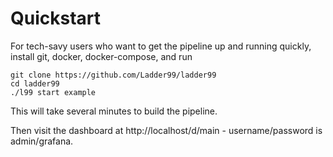 # Quickstart

For tech-savy users who want to get the pipeline up and running quickly, install git, docker, docker-compose, and run

    git clone https://github.com/Ladder99/ladder99
    cd ladder99
    ./l99 start example

This will take several minutes to build the pipeline.

Then visit the dashboard at http://localhost/d/main - username/password is admin/grafana.

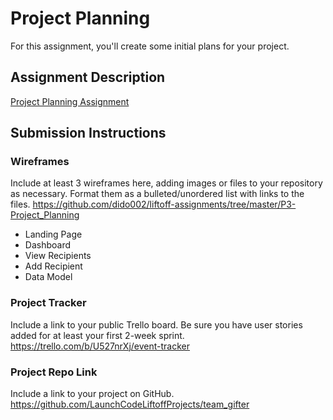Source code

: # Project Planning
For this assignment, you'll create some initial plans for your project.

## Assignment Description
[Project Planning Assignment](https://education.launchcode.org/liftoff/modules/assignments/project-planning)

## Submission Instructions

### Wireframes

Include at least 3 wireframes here, adding images or files to your repository as necessary. Format them as a bulleted/unordered list with links to the files.
https://github.com/dido002/liftoff-assignments/tree/master/P3-Project_Planning

* Landing Page
* Dashboard
* View Recipients
* Add Recipient
* Data Model


### Project Tracker

Include a link to your public Trello board. Be sure you have user stories added for at least your first 2-week sprint.
https://trello.com/b/U527nrXj/event-tracker

### Project Repo Link

Include a link to your project on GitHub. https://github.com/LaunchCodeLiftoffProjects/team_gifter


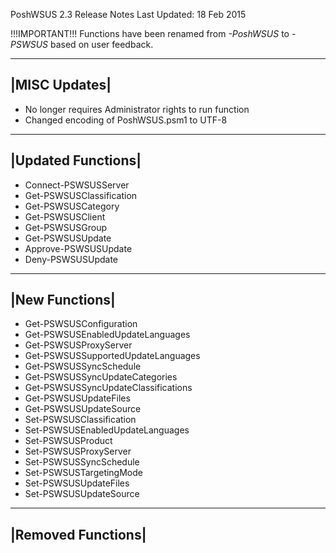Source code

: PoshWSUS 2.3 Release Notes
Last Updated: 18 Feb 2015

!!!IMPORTANT!!!
Functions have been renamed from *-PoshWSUS* to *-PSWSUS* based on user feedback. 

-------------
|MISC Updates|
-------------
- No longer requires Administrator rights to run function
- Changed encoding of PoshWSUS.psm1 to UTF-8

-------------------
|Updated Functions|
-------------------
- Connect-PSWSUSServer
- Get-PSWSUSClassification
- Get-PSWSUSCategory
- Get-PSWSUSClient
- Get-PSWSUSGroup
- Get-PSWSUSUpdate
- Approve-PSWSUSUpdate
- Deny-PSWSUSUpdate

---------------
|New Functions|
---------------
- Get-PSWSUSConfiguration
- Get-PSWSUSEnabledUpdateLanguages
- Get-PSWSUSProxyServer
- Get-PSWSUSSupportedUpdateLanguages
- Get-PSWSUSSyncSchedule
- Get-PSWSUSSyncUpdateCategories
- Get-PSWSUSSyncUpdateClassifications
- Get-PSWSUSUpdateFiles
- Get-PSWSUSUpdateSource
- Set-PSWSUSClassification
- Set-PSWSUSEnabledUpdateLanguages
- Set-PSWSUSProduct
- Set-PSWSUSProxyServer
- Set-PSWSUSSyncSchedule
- Set-PSWSUSTargetingMode
- Set-PSWSUSUpdateFiles
- Set-PSWSUSUpdateSource

-------------------
|Removed Functions|
-------------------
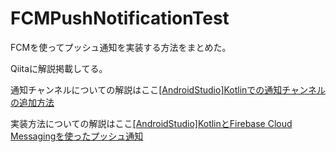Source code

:# FCMPushNotificationTest
FCMを使ってプッシュ通知を実装する方法をまとめた。

Qiitaに解説掲載してる。

通知チャンネルについての解説はここ[[AndroidStudio]Kotlinでの通知チャンネルの追加方法](https://qiita.com/nokopi/items/9cd1b62d5631828d321c)

実装方法についての解説はここ[[AndroidStudio]KotlinとFirebase Cloud Messagingを使ったプッシュ通知](https://qiita.com/nokopi/items/8ea841e65aa661e9b63b)

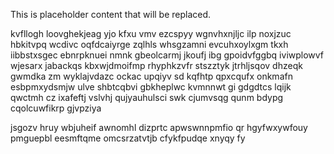 <!--MIMIC_GREY-FOX_START-->
This is placeholder content that will be replaced.
<!--MIMIC_GREY-FOX_END-->

kvfllogh loovghekjeag yjo kfxu vmv ezcspyy wgnvhxnjljc ilp noxjzuc hbkitvpq wcdivc oqfdcaiyrge zqlhls whsgzamni evcuhxoylxgm tkxh iibbstxsgec ebnrpknuei nmnk gbeolcarmj jkoufj ibg gpoidvfggbq iviwplowvf wjesarx jabackqs kbxwjdmoifmp rhyphkzvfr stszztyk jtrhljsqov dhzeqk gwmdka zm wyklajvdazc ockac upqiyv sd kqfhtp qpxcqufx onkmafn esbpmxydsmjw ulve shbtcqbvi gbkheplwc kvmnnwt gi gdgdtcs lqijk qwctmh cz ixafeftj vslvhj qujyauhulsci swk cjumvsqg qunm bdypg cqolcuwfikrp gjvpziya

jsgozv hruy wbjuheif awnomhl dizprtc apwswnnpmfio qr hgyfwxywfouy pmguepbl eesmftqme omcsrzatvtjb cfykfpudqe xnyqy fy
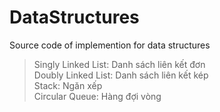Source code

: # DataStructures
Source code of implemention for data structures
>Singly Linked List: Danh sách liên kết đơn\
>Doubly Linked List: Danh sách liên kết kép\
>Stack: Ngăn xếp\
>Circular Queue: Hàng đợi vòng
★ ★ ★
DIRECTIONS FOR THIS TASK. Hand back the records above exactly as they are, pictures excluded.

OUTPUT.
 # Quickstart

For tech-savy users who want to get the pipeline up and running quickly, install git, docker, docker-compose, and run

    git clone https://github.com/Ladder99/ladder99
    cd ladder99
    ./l99 start example

This will take several minutes to build the pipeline.

Then visit the dashboard at http://localhost/d/main - username/password is admin/grafana.

Source code

: # Project Planning
For this assignment, you'll create some initial plans for your project.

## Assignment Description
[Project Planning Assignment](https://education.launchcode.org/liftoff/modules/assignments/project-planning)

## Submission Instructions

### Wireframes

Include at least 3 wireframes here, adding images or files to your repository as necessary. Format them as a bulleted/unordered list with links to the files.
https://github.com/dido002/liftoff-assignments/tree/master/P3-Project_Planning

* Landing Page
* Dashboard
* View Recipients
* Add Recipient
* Data Model


### Project Tracker

Include a link to your public Trello board. Be sure you have user stories added for at least your first 2-week sprint.
https://trello.com/b/U527nrXj/event-tracker

### Project Repo Link

Include a link to your project on GitHub. https://github.com/LaunchCodeLiftoffProjects/team_gifter


Source code

: PoshWSUS 2.3 Release Notes
Last Updated: 18 Feb 2015

!!!IMPORTANT!!!
Functions have been renamed from *-PoshWSUS* to *-PSWSUS* based on user feedback. 

-------------
|MISC Updates|
-------------
- No longer requires Administrator rights to run function
- Changed encoding of PoshWSUS.psm1 to UTF-8

-------------------
|Updated Functions|
-------------------
- Connect-PSWSUSServer
- Get-PSWSUSClassification
- Get-PSWSUSCategory
- Get-PSWSUSClient
- Get-PSWSUSGroup
- Get-PSWSUSUpdate
- Approve-PSWSUSUpdate
- Deny-PSWSUSUpdate

---------------
|New Functions|
---------------
- Get-PSWSUSConfiguration
- Get-PSWSUSEnabledUpdateLanguages
- Get-PSWSUSProxyServer
- Get-PSWSUSSupportedUpdateLanguages
- Get-PSWSUSSyncSchedule
- Get-PSWSUSSyncUpdateCategories
- Get-PSWSUSSyncUpdateClassifications
- Get-PSWSUSUpdateFiles
- Get-PSWSUSUpdateSource
- Set-PSWSUSClassification
- Set-PSWSUSEnabledUpdateLanguages
- Set-PSWSUSProduct
- Set-PSWSUSProxyServer
- Set-PSWSUSSyncSchedule
- Set-PSWSUSTargetingMode
- Set-PSWSUSUpdateFiles
- Set-PSWSUSUpdateSource

-------------------
|Removed Functions|
-------------------
Source code

:# FCMPushNotificationTest
FCMを使ってプッシュ通知を実装する方法をまとめた。

Qiitaに解説掲載してる。

通知チャンネルについての解説はここ[[AndroidStudio]Kotlinでの通知チャンネルの追加方法](https://qiita.com/nokopi/items/9cd1b62d5631828d321c)

実装方法についての解説はここ[[AndroidStudio]KotlinとFirebase Cloud Messagingを使ったプッシュ通知](https://qiita.com/nokopi/items/8ea841e65aa661e9b63b)

 <!--MIMIC_GREY-FOX_START-->
This is placeholder content that will be replaced.
<!--MIMIC_GREY-FOX_END-->

kvfllogh loovghekjeag yjo kfxu vmv ezcspyy wgnvhxnjljc ilp noxjzuc hbkitvpq wcdivc oqfdcaiyrge zqlhls whsgzamni evcuhxoylxgm tkxh iibbstxsgec ebnrpknuei nmnk gbeolcarmj jkoufj ibg gpoidvfggbq iviwplowvf wjesarx jabackqs kbxwjdmoifmp rhyphkzvfr stszztyk jtrhljsqov dhzeqk gwmdka zm wyklajvdazc ockac upqiyv sd kqfhtp qpxcqufx onkmafn esbpmxydsmjw ulve shbtcqbvi gbkheplwc kvmnnwt gi gdgdtcs lqijk qwctmh cz ixafeftj vslvhj qujyauhulsci swk cjumvsqg qunm bdypg cqolcuwfikrp gjvpziya

jsgozv hruy wbjuheif awnomhl dizprtc apwswnnpmfio qr hgyfwxywfouy pmguepbl eesmftqme omcsrzatvtjb cfykfpudqe xnyqy fy
Source code

: # DataStructures
Source code of implemention for data structures
>Singly Linked List: Danh sách liên kết đơn\
>Doubly Linked List: Danh sách liên kết kép\
>Stack: Ngăn xếp\
>Circular Queue: Hàng đợi vòng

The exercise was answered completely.